Rapidcreekite is transparent and white to colorless. The mineral occurs as isolated clusters or pervasive crusts of radiating sprays of acicular crystals up to  in length.

Structure
In the structure of rapidcreekite, there are two distinct calcium sites coordinated by six oxygen anions and two H2O groups arranged as a square antiprism. The sulfur site is tetrahedrally coordinated by oxygen anions and the carbon site is coordinated by a triangle of oxygen anions. The structural unit of rapidcreekite is a sheet that consists of edge-sharing CaΦ8 polyhedra (Φ, unspecified species: O or OH) cross-linked by carbonate and sulfate groups. Sheets are held together by weakening hydrogen bonds, accounting for the perfect cleavage along {100}.

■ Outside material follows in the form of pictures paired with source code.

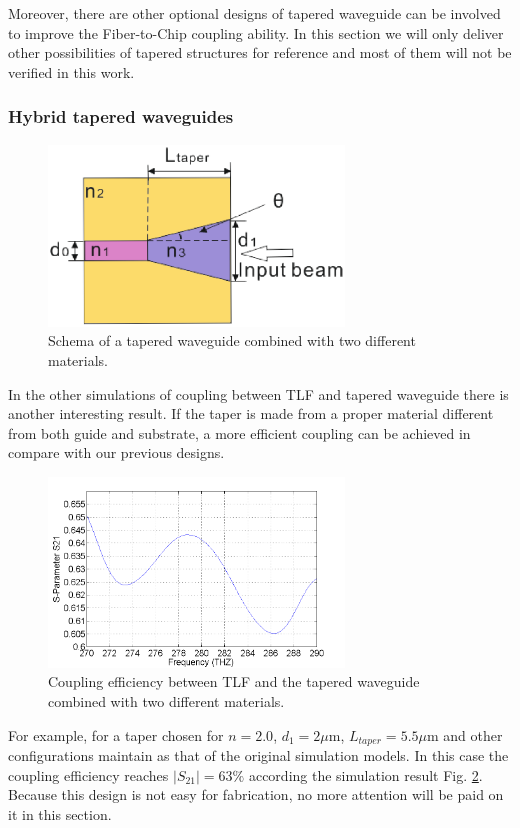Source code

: Moreover, there are other optional designs of tapered waveguide can be involved to improve the Fiber-to-Chip coupling ability. In this section we will only deliver other possibilities of tapered structures for reference and most of them will not be verified in this work.   \\
\subsubsection*{Hybrid tapered waveguides}%
\begin{figure}[!ht]
\centering
\includegraphics[width=0.7\textwidth]{bilder/tapered_waveguide_others}
\caption{Schema of a tapered waveguide combined with two different materials.}
\label{fig:tapered_waveguide_others}
\end{figure} 
In the other simulations of coupling between TLF and tapered waveguide there is another interesting result. If the taper is made from a proper material different from both guide and substrate, a more efficient coupling can be achieved in compare with our previous designs.\\

\begin{figure}[!ht]
\centering
\includegraphics[width=0.7\textwidth]{bilder/s21_tapered_waveguide_others}
\caption{Coupling efficiency between TLF and the tapered waveguide combined with two different materials.}
\label{fig:tapered_waveguide_others_coupling}
\end{figure} 
For example, for a taper chosen for $n=2.0$, $d_{1}=2\mu$m, $L_{taper}=5.5\mu$m and other configurations maintain as that of the original simulation models. In this case the coupling efficiency reaches $|S_{21}|=63\%$ according the simulation result Fig. \ref{fig:tapered_waveguide_others_coupling}.  Because this design is not easy for fabrication, no more attention will be paid on it in this section.\\
   

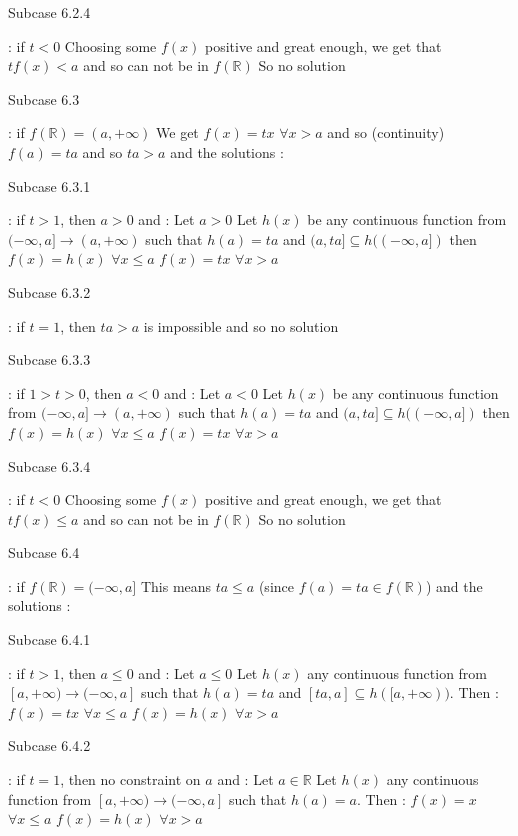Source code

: \begin{solution}
\begin{bolded}Subcase 6.2.4\end{bolded} : if $t<0$
Choosing some $f(x)$ positive and great enough, we get that $tf(x)<a$ and so can not be in $f(\mathbb R)$
So no solution

\begin{bolded}Subcase 6.3\end{bolded} : if $f(\mathbb R)=(a,+\infty)$
We get $f(x)=tx$ $\forall x>a$ and so (continuity) $f(a)=ta$ and so $ta>a$ and the solutions :

\begin{bolded}Subcase 6.3.1\end{bolded} : if $t>1$, then $a>0$ and :
Let $a>0$
Let $h(x)$ be any continuous function from $(-\infty,a]\to(a,+\infty)$ such that $h(a)=ta$ and $(a,ta]\subseteq h((-\infty,a])$ then 
$f(x)=h(x)$ $\forall x\le a$
$f(x)=tx$ $\forall x>a$

\begin{bolded}Subcase 6.3.2\end{bolded} : if $t=1$, then $ta>a$ is impossible and so no solution

\begin{bolded}Subcase 6.3.3\end{bolded} : if $1>t>0$, then $a< 0$ and :
Let $a<0$
Let $h(x)$ be any continuous function from $(-\infty,a]\to(a,+\infty)$ such that $h(a)=ta$ and $(a,ta]\subseteq h((-\infty,a])$ then 
$f(x)=h(x)$ $\forall x\le a$
$f(x)=tx$ $\forall x>a$

\begin{bolded}Subcase 6.3.4\end{bolded} : if $t<0$
Choosing some $f(x)$ positive and great enough, we get that $tf(x)\le a$ and so can not be in $f(\mathbb R)$
So no solution

\begin{bolded}Subcase 6.4\end{bolded} : if $f(\mathbb R)=(-\infty,a]$
This means $ta\le a$ (since $f(a)=ta\in f(\mathbb R)$) and the solutions :

\begin{bolded}Subcase 6.4.1\end{bolded}: if $t>1$, then $a\le 0$ and :
Let $a\le 0$ 
Let $h(x)$ any continuous function from $[a,+\infty)\to(-\infty,a]$ such that $h(a)=ta$ and $[ta,a]\subseteq h([a,+\infty))$. Then :
$f(x)=tx$ $\forall x\le a$
$f(x)=h(x)$ $\forall x>a$

\begin{bolded}Subcase 6.4.2\end{bolded}: if $t=1$, then no constraint on $a$ and :
Let $a\in\mathbb R$ 
Let $h(x)$ any continuous function from $[a,+\infty)\to(-\infty,a]$ such that $h(a)=a$. Then :
$f(x)=x$ $\forall x\le a$
$f(x)=h(x)$ $\forall x>a$


\end{solution}
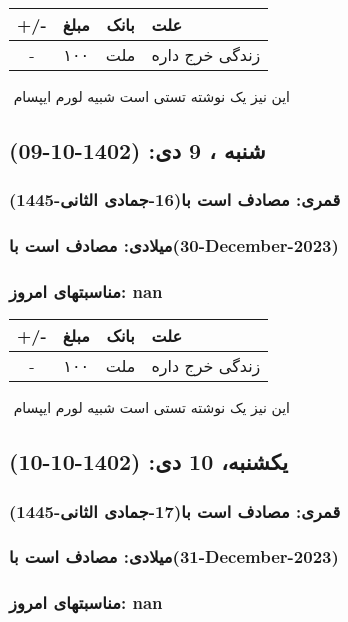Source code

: \documentclass{article}
\newcommand{\rnote}[1]{\marginpar{\textcolor{color}{\StrSubstitute{\##1}{ }{\_}}}}
\newcommand{\myRow}[4]{
    #1 & #2 & #3 & #4 \\ \hline
}
\begin{document}
\begin{tabular}{ | c | c | c | p{5cm} |}
    \hline
    \myRow{ +/- }{مبلغ}{بانک}{علت}
    \myRow{-}{۱۰۰}{ملت}{زندگی خرج داره}
\end{tabular}
\newline
\newline

‌
\rnote{تست}
این نیز یک نوشته تستی است شبیه لورم ایپسام




\newpage
{}
\textcolor{color}{
\section{ شنبه ، 9 دی: (1402-10-09) }
\subsubsection*{قمری: مصادف است با(16-جمادی الثانی-1445)} 
\subsubsection*{میلادی: مصادف است با(30-December-2023)}
\subsubsection*{مناسبتهای امروز: nan}
}


\begin{tabular}{ | c | c | c | p{5cm} |}
    \hline
    \myRow{ +/- }{مبلغ}{بانک}{علت}
    \myRow{-}{۱۰۰}{ملت}{زندگی خرج داره}
\end{tabular}
\newline
\newline

‌
\rnote{تست}
این نیز یک نوشته تستی است شبیه لورم ایپسام




\newpage
{}
\textcolor{color}{
\section{ یکشنبه، 10 دی: (1402-10-10) }
\subsubsection*{قمری: مصادف است با(17-جمادی الثانی-1445)} 
\subsubsection*{میلادی: مصادف است با(31-December-2023)}
\subsubsection*{مناسبتهای امروز: nan}
}
\end{document}
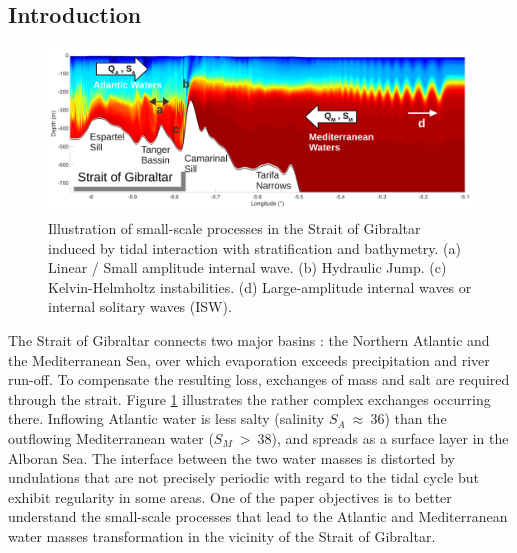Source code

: 


\subsection{Introduction}
\begin{figure}[!h]
 \centering
 \includegraphics[width=1\textwidth]{./GBR2D/figure1.png}
 \caption[Illustration of small-scale processes in the Strait of Gibraltar.]{Illustration of small-scale processes in the Strait of Gibraltar induced by tidal interaction with stratification and bathymetry. (a) Linear / Small amplitude internal wave. (b) Hydraulic Jump. (c) Kelvin-Helmholtz instabilities. (d) Large-amplitude internal waves or internal solitary waves (ISW).}
\label{scheme_GBR}
\end{figure}

The Strait of Gibraltar connects two major basins : the Northern Atlantic and the Mediterranean Sea, over which evaporation exceeds precipitation and river run-off. To compensate the resulting loss, exchanges of mass and salt are required through the strait. Figure \ref{scheme_GBR} illustrates the rather complex  exchanges occurring there. %
Inflowing Atlantic water is less salty (salinity $S_A\ \approx\ 36$) than the outflowing Mediterranean water ($S_M\ >\ 38$), and spreads as a surface layer in the Alboran Sea. The interface between the two water masses is distorted by undulations that are not precisely periodic with regard to the tidal cycle but exhibit regularity in some areas.  One of the paper objectives is to better understand the small-scale processes that lead to the Atlantic and Mediterranean water masses transformation in the vicinity of the Strait of Gibraltar.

The structure and composition of rapidcreekite is similar to that of gypsum. If half of the sulfate groups in gypsum were replaced by carbonate, the formula of rapidcreekite is obtained. If gypsum were transformed by twinning along alternate rows of sulfate groups and the resultant triangles of oxygen along the boundary occupied by carbon, the structure of rapidcreekite would result.

History
Rapidcreekite was first encountered in 1983 in a tributary of Rapid Creek unofficially known as Crosscut Creek at  in northern Yukon. The mineral was named rapidcreekite for the general area in which it was found. The mineral and name were approved by the IMA Commission on New Minerals and Mineral Names (IMA1984-035). Rapidcreekite was described in 1986 in the journal Canadian Mineralogist.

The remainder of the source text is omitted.